Courtesy of Tim Beckley
Is the occult or poltergeist effective in this world? We’ve all heard of creeping doors, a mysterious cackling laugh; we’ve been haunted by dark shadows that escape our gaze so we shrug it off. But what about teleportation? Could these same etheric beings move people from one place to another without them knowing? With the advent of HD, we have an extra set of sensitive eyes, much more sensitive than our own, so we are able to capture these disappearances when they occur. But what about earlier periods? I discuss some of the news articles in Mysterious Disappearances. Some of the stories are frightening, some of them frightening and manage to be funny at the same time. In all of them, none of people have been found. Except for the story below, but then no one knows who he was.
Courtesy
of Expatriates Blogspot
Abduction
by Means of Teleportation
Nothing is worse than a child being kidnapped. According to Charles Fort in the years from
1907 to 1913, 170, 472 people disappeared from London. This day and
age, it’s doubled to 275, 000 Britons per year, according to The Independent
online newspaper. Back in 1910, an anonymous boy happened to have been
kidnapped from his home, school, playground, your guess is as good as anyone’s…somewhere.

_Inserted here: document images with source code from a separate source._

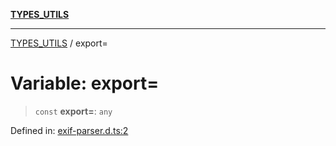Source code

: [**TYPES_UTILS**](../README.md)

***

[TYPES_UTILS](../README.md) / export=

# Variable: export=

> `const` **export=**: `any`

Defined in: [exif-parser.d.ts:2](https://github.com/dailker/everyutil-js/blob/7799f3f003cb23f425be3f1c83c38483e2648188/src/types/exif-parser.d.ts#L2)
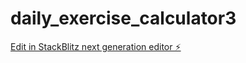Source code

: # daily_exercise_calculator3

[Edit in StackBlitz next generation editor ⚡️](https://stackblitz.com/~/github.com/AltrJG/daily_exercise_calculator3)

Since the kidnapper never mentioned the location from which he kidnapped him,
nor the means he used to commit his crime, we’re left to draw our own
conclusions from the evidence which was found. Which was nothing at all. Even the
abductor’s reason for Kidnapping the poor English boy is mystery.
Sean Casteel, the author of this portion of the book, doesn’t specifically claim that the kidnapping
is a child-slave kidnapping, but he alludes to, and I think it’s a huge
possibility. See, when the boy was found, he was a grown man working at a
railway workshop in Gorakapur, India. The
poor guy remembered little of his home in England and needed to relearn his
mother tongue.
As far as how he could have possibly gotten to India in the
first place with scant evidence… How did that sneaky magician manage to pull
off that disappearing act without one shred of evidence left behind? Casteel poses teleportation
via occult means as the most likely possibility due to the lack of physical
evidence. Furthermore, no one saw him leave, no one- neither law enforcement nor
passengers on ships in England. And no one would have found the English
boy, if the dying magician didn’t send a letter to a Christian organization in
Nepal, confessing the abduction. Funny thing is, he actually cared enough for
the boy to want his memory restored (which was erased either through hypnosis
from the magician himself or amnesia from possible teleportation). Those are two
kidnappings he’s guilty of-kidnapping the English boy’s physical body and kidnapping his true identity. So, who was the boy? That will always be a mystery.
Courtesy of NBC News
Vanished
in an Instance
In 1985 painter John Osbourne had seen someone
vanish right before his eyes. As he was walking down a road in Wolverton,
England he heard hooves behind him, so he turned around. A man was having
trouble controlling his horse so he scurried out of the way, but when he looked
to see what was happening to the unhappy steed and his passenger, they had both
vanished. A newspaper, as if they had something to hide, retracted his story
after they published it. I guess they didn’t entertain hallucination or false
testimony as possible scenarios. No, according to the rewritten historical
narrative, the rider had been killed on the same road Osbourne witnessed the
disappearance, and the steed had been shot. But then they felt the need to
retract some more, so they claimed that the incident, rather than being days
old, was years old, and it involved a farmer on a hay field.
Snatched
from the Jaws of Nothingness
Could there be portals in time to explain these
disappearances? A man who was staying at Bristol Hotel in England actually
witnessed the floor open in front of him, and would have been dragged through
the vortex, if he wasn't rescued by his wife. There were ominous signs that
something was brewing that night, including some strange noise. It should be
noted, that though the painter in Wolverton was not suspected of schizophrenia,
the couple was. “Collective
hallucination” is what the police officially categorized it. Interesting that
they didn’t dismiss their case altogether as a fabrication, but that misstep
could indicate that they were aware something was going on. Perhaps even knew
what it was, and chose to hide it from the public for whatever reason.